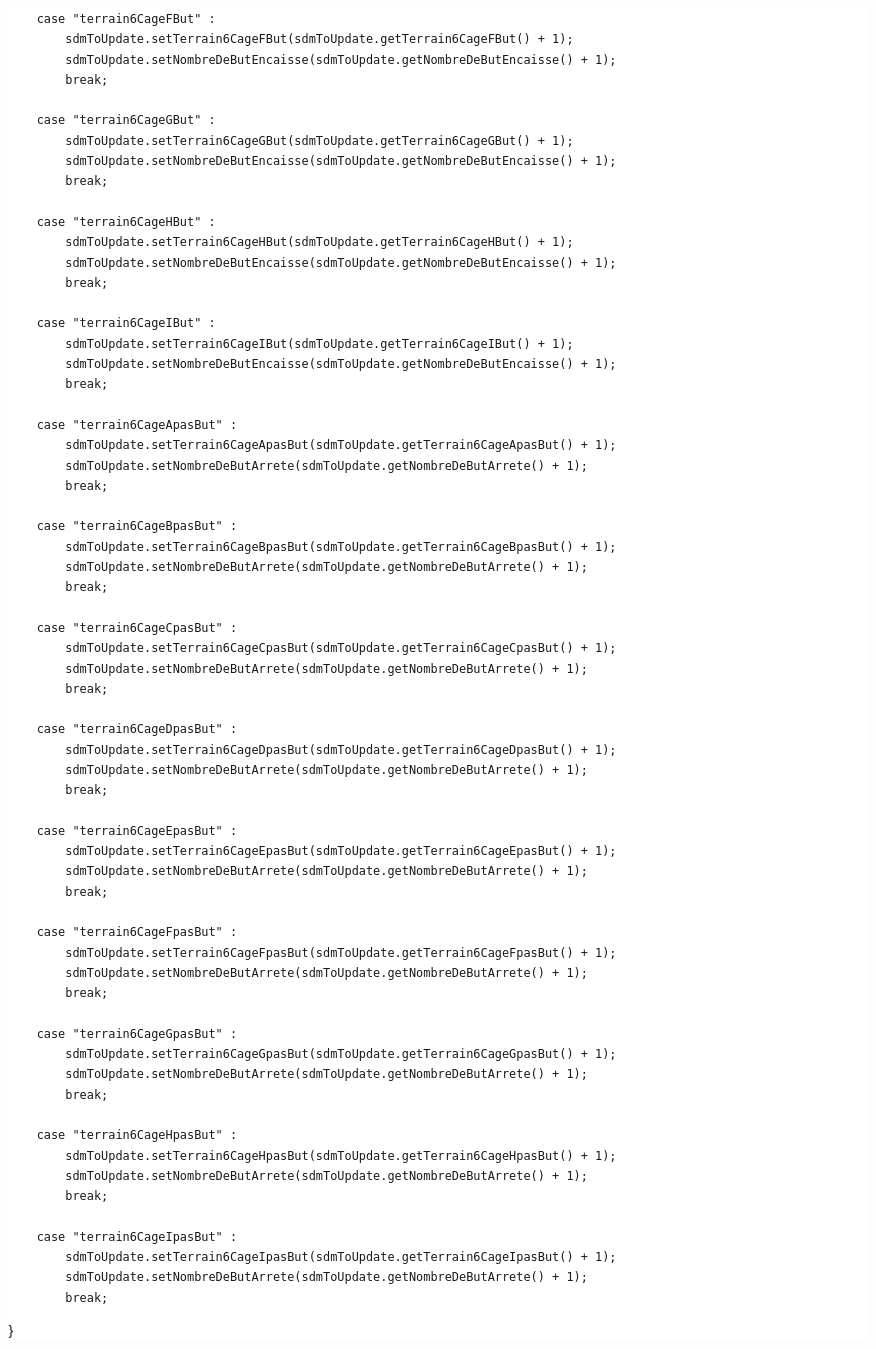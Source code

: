 		case "terrain6CageFBut" :
			sdmToUpdate.setTerrain6CageFBut(sdmToUpdate.getTerrain6CageFBut() + 1);
			sdmToUpdate.setNombreDeButEncaisse(sdmToUpdate.getNombreDeButEncaisse() + 1);
			break;

		case "terrain6CageGBut" :
			sdmToUpdate.setTerrain6CageGBut(sdmToUpdate.getTerrain6CageGBut() + 1);
			sdmToUpdate.setNombreDeButEncaisse(sdmToUpdate.getNombreDeButEncaisse() + 1);
			break;

		case "terrain6CageHBut" :
			sdmToUpdate.setTerrain6CageHBut(sdmToUpdate.getTerrain6CageHBut() + 1);
			sdmToUpdate.setNombreDeButEncaisse(sdmToUpdate.getNombreDeButEncaisse() + 1);
			break;

		case "terrain6CageIBut" :
			sdmToUpdate.setTerrain6CageIBut(sdmToUpdate.getTerrain6CageIBut() + 1);
			sdmToUpdate.setNombreDeButEncaisse(sdmToUpdate.getNombreDeButEncaisse() + 1);
			break;

		case "terrain6CageApasBut" :
			sdmToUpdate.setTerrain6CageApasBut(sdmToUpdate.getTerrain6CageApasBut() + 1);
			sdmToUpdate.setNombreDeButArrete(sdmToUpdate.getNombreDeButArrete() + 1);
			break;

		case "terrain6CageBpasBut" :
			sdmToUpdate.setTerrain6CageBpasBut(sdmToUpdate.getTerrain6CageBpasBut() + 1);
			sdmToUpdate.setNombreDeButArrete(sdmToUpdate.getNombreDeButArrete() + 1);
			break;

		case "terrain6CageCpasBut" :
			sdmToUpdate.setTerrain6CageCpasBut(sdmToUpdate.getTerrain6CageCpasBut() + 1);
			sdmToUpdate.setNombreDeButArrete(sdmToUpdate.getNombreDeButArrete() + 1);
			break;

		case "terrain6CageDpasBut" :
			sdmToUpdate.setTerrain6CageDpasBut(sdmToUpdate.getTerrain6CageDpasBut() + 1);
			sdmToUpdate.setNombreDeButArrete(sdmToUpdate.getNombreDeButArrete() + 1);
			break;

		case "terrain6CageEpasBut" :
			sdmToUpdate.setTerrain6CageEpasBut(sdmToUpdate.getTerrain6CageEpasBut() + 1);
			sdmToUpdate.setNombreDeButArrete(sdmToUpdate.getNombreDeButArrete() + 1);
			break;

		case "terrain6CageFpasBut" :
			sdmToUpdate.setTerrain6CageFpasBut(sdmToUpdate.getTerrain6CageFpasBut() + 1);
			sdmToUpdate.setNombreDeButArrete(sdmToUpdate.getNombreDeButArrete() + 1);
			break;

		case "terrain6CageGpasBut" :
			sdmToUpdate.setTerrain6CageGpasBut(sdmToUpdate.getTerrain6CageGpasBut() + 1);
			sdmToUpdate.setNombreDeButArrete(sdmToUpdate.getNombreDeButArrete() + 1);
			break;

		case "terrain6CageHpasBut" :
			sdmToUpdate.setTerrain6CageHpasBut(sdmToUpdate.getTerrain6CageHpasBut() + 1);
			sdmToUpdate.setNombreDeButArrete(sdmToUpdate.getNombreDeButArrete() + 1);
			break;

		case "terrain6CageIpasBut" :
			sdmToUpdate.setTerrain6CageIpasBut(sdmToUpdate.getTerrain6CageIpasBut() + 1);
			sdmToUpdate.setNombreDeButArrete(sdmToUpdate.getNombreDeButArrete() + 1);
			break;
}
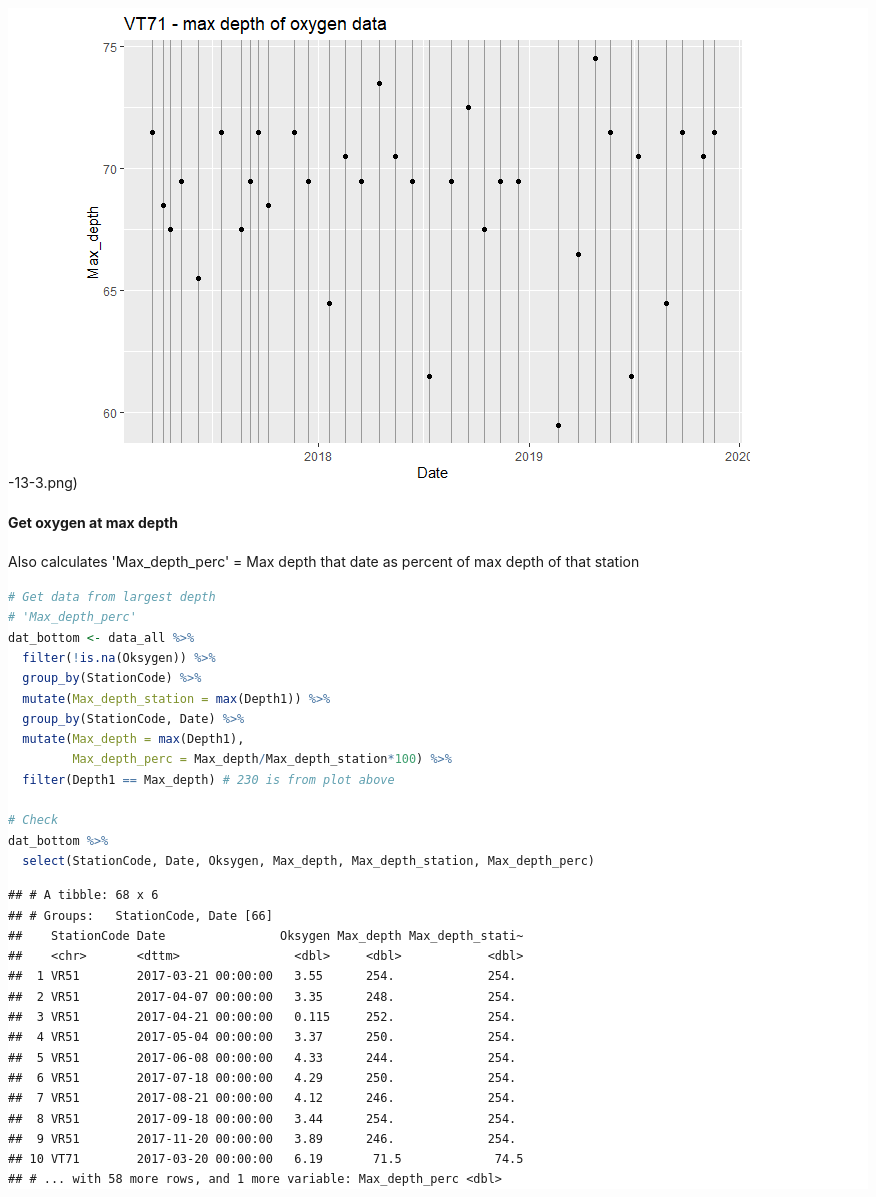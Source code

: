 -13-3.png)![](17-QC-Norskehavet-Nord-I_files/figure-html/unnamed-chunk-13-4.png)

#### Get oxygen at max depth    
Also calculates 'Max_depth_perc' = Max depth that date as percent of max depth of that station

```r
# Get data from largest depth
# 'Max_depth_perc'
dat_bottom <- data_all %>%
  filter(!is.na(Oksygen)) %>%
  group_by(StationCode) %>%
  mutate(Max_depth_station = max(Depth1)) %>%
  group_by(StationCode, Date) %>%
  mutate(Max_depth = max(Depth1),
         Max_depth_perc = Max_depth/Max_depth_station*100) %>%
  filter(Depth1 == Max_depth) # 230 is from plot above

# Check 
dat_bottom %>%
  select(StationCode, Date, Oksygen, Max_depth, Max_depth_station, Max_depth_perc)
```

```
## # A tibble: 68 x 6
## # Groups:   StationCode, Date [66]
##    StationCode Date                Oksygen Max_depth Max_depth_stati~
##    <chr>       <dttm>                <dbl>     <dbl>            <dbl>
##  1 VR51        2017-03-21 00:00:00   3.55      254.             254. 
##  2 VR51        2017-04-07 00:00:00   3.35      248.             254. 
##  3 VR51        2017-04-21 00:00:00   0.115     252.             254. 
##  4 VR51        2017-05-04 00:00:00   3.37      250.             254. 
##  5 VR51        2017-06-08 00:00:00   4.33      244.             254. 
##  6 VR51        2017-07-18 00:00:00   4.29      250.             254. 
##  7 VR51        2017-08-21 00:00:00   4.12      246.             254. 
##  8 VR51        2017-09-18 00:00:00   3.44      254.             254. 
##  9 VR51        2017-11-20 00:00:00   3.89      246.             254. 
## 10 VT71        2017-03-20 00:00:00   6.19       71.5             74.5
## # ... with 58 more rows, and 1 more variable: Max_depth_perc <dbl>
```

• • • • • • •

▶ [The task]: Set down the entire material verbatim, with each picture left out.

▶ [Response below]:
Source code

: 		case "terrain6CageFBut" :
			sdmToUpdate.setTerrain6CageFBut(sdmToUpdate.getTerrain6CageFBut() + 1);
			sdmToUpdate.setNombreDeButEncaisse(sdmToUpdate.getNombreDeButEncaisse() + 1);
			break;

		case "terrain6CageGBut" :
			sdmToUpdate.setTerrain6CageGBut(sdmToUpdate.getTerrain6CageGBut() + 1);
			sdmToUpdate.setNombreDeButEncaisse(sdmToUpdate.getNombreDeButEncaisse() + 1);
			break;

		case "terrain6CageHBut" :
			sdmToUpdate.setTerrain6CageHBut(sdmToUpdate.getTerrain6CageHBut() + 1);
			sdmToUpdate.setNombreDeButEncaisse(sdmToUpdate.getNombreDeButEncaisse() + 1);
			break;

		case "terrain6CageIBut" :
			sdmToUpdate.setTerrain6CageIBut(sdmToUpdate.getTerrain6CageIBut() + 1);
			sdmToUpdate.setNombreDeButEncaisse(sdmToUpdate.getNombreDeButEncaisse() + 1);
			break;

		case "terrain6CageApasBut" :
			sdmToUpdate.setTerrain6CageApasBut(sdmToUpdate.getTerrain6CageApasBut() + 1);
			sdmToUpdate.setNombreDeButArrete(sdmToUpdate.getNombreDeButArrete() + 1);
			break;

		case "terrain6CageBpasBut" :
			sdmToUpdate.setTerrain6CageBpasBut(sdmToUpdate.getTerrain6CageBpasBut() + 1);
			sdmToUpdate.setNombreDeButArrete(sdmToUpdate.getNombreDeButArrete() + 1);
			break;

		case "terrain6CageCpasBut" :
			sdmToUpdate.setTerrain6CageCpasBut(sdmToUpdate.getTerrain6CageCpasBut() + 1);
			sdmToUpdate.setNombreDeButArrete(sdmToUpdate.getNombreDeButArrete() + 1);
			break;

		case "terrain6CageDpasBut" :
			sdmToUpdate.setTerrain6CageDpasBut(sdmToUpdate.getTerrain6CageDpasBut() + 1);
			sdmToUpdate.setNombreDeButArrete(sdmToUpdate.getNombreDeButArrete() + 1);
			break;

		case "terrain6CageEpasBut" :
			sdmToUpdate.setTerrain6CageEpasBut(sdmToUpdate.getTerrain6CageEpasBut() + 1);
			sdmToUpdate.setNombreDeButArrete(sdmToUpdate.getNombreDeButArrete() + 1);
			break;

		case "terrain6CageFpasBut" :
			sdmToUpdate.setTerrain6CageFpasBut(sdmToUpdate.getTerrain6CageFpasBut() + 1);
			sdmToUpdate.setNombreDeButArrete(sdmToUpdate.getNombreDeButArrete() + 1);
			break;

		case "terrain6CageGpasBut" :
			sdmToUpdate.setTerrain6CageGpasBut(sdmToUpdate.getTerrain6CageGpasBut() + 1);
			sdmToUpdate.setNombreDeButArrete(sdmToUpdate.getNombreDeButArrete() + 1);
			break;

		case "terrain6CageHpasBut" :
			sdmToUpdate.setTerrain6CageHpasBut(sdmToUpdate.getTerrain6CageHpasBut() + 1);
			sdmToUpdate.setNombreDeButArrete(sdmToUpdate.getNombreDeButArrete() + 1);
			break;

		case "terrain6CageIpasBut" :
			sdmToUpdate.setTerrain6CageIpasBut(sdmToUpdate.getTerrain6CageIpasBut() + 1);
			sdmToUpdate.setNombreDeButArrete(sdmToUpdate.getNombreDeButArrete() + 1);
			break;
}
Source code

: -13-3.png)![](17-QC-Norskehavet-Nord-I_files/figure-html/unnamed-chunk-13-4.png)

#### Get oxygen at max depth    
Also calculates 'Max_depth_perc' = Max depth that date as percent of max depth of that station

```r
# Get data from largest depth
# 'Max_depth_perc'
dat_bottom <- data_all %>%
  filter(!is.na(Oksygen)) %>%
  group_by(StationCode) %>%
  mutate(Max_depth_station = max(Depth1)) %>%
  group_by(StationCode, Date) %>%
  mutate(Max_depth = max(Depth1),
         Max_depth_perc = Max_depth/Max_depth_station*100) %>%
  filter(Depth1 == Max_depth) # 230 is from plot above

# Check 
dat_bottom %>%
  select(StationCode, Date, Oksygen, Max_depth, Max_depth_station, Max_depth_perc)
```

```
## # A tibble: 68 x 6
## # Groups:   StationCode, Date [66]
##    StationCode Date                Oksygen Max_depth Max_depth_stati~
##    <chr>       <dttm>                <dbl>     <dbl>            <dbl>
##  1 VR51        2017-03-21 00:00:00   3.55      254.             254. 
##  2 VR51        2017-04-07 00:00:00   3.35      248.             254. 
##  3 VR51        2017-04-21 00:00:00   0.115     252.             254. 
##  4 VR51        2017-05-04 00:00:00   3.37      250.             254. 
##  5 VR51        2017-06-08 00:00:00   4.33      244.             254. 
##  6 VR51        2017-07-18 00:00:00   4.29      250.             254. 
##  7 VR51        2017-08-21 00:00:00   4.12      246.             254. 
##  8 VR51        2017-09-18 00:00:00   3.44      254.             254. 
##  9 VR51        2017-11-20 00:00:00   3.89      246.             254. 
## 10 VT71        2017-03-20 00:00:00   6.19       71.5             74.5
## # ... with 58 more rows, and 1 more variable: Max_depth_perc <dbl>
```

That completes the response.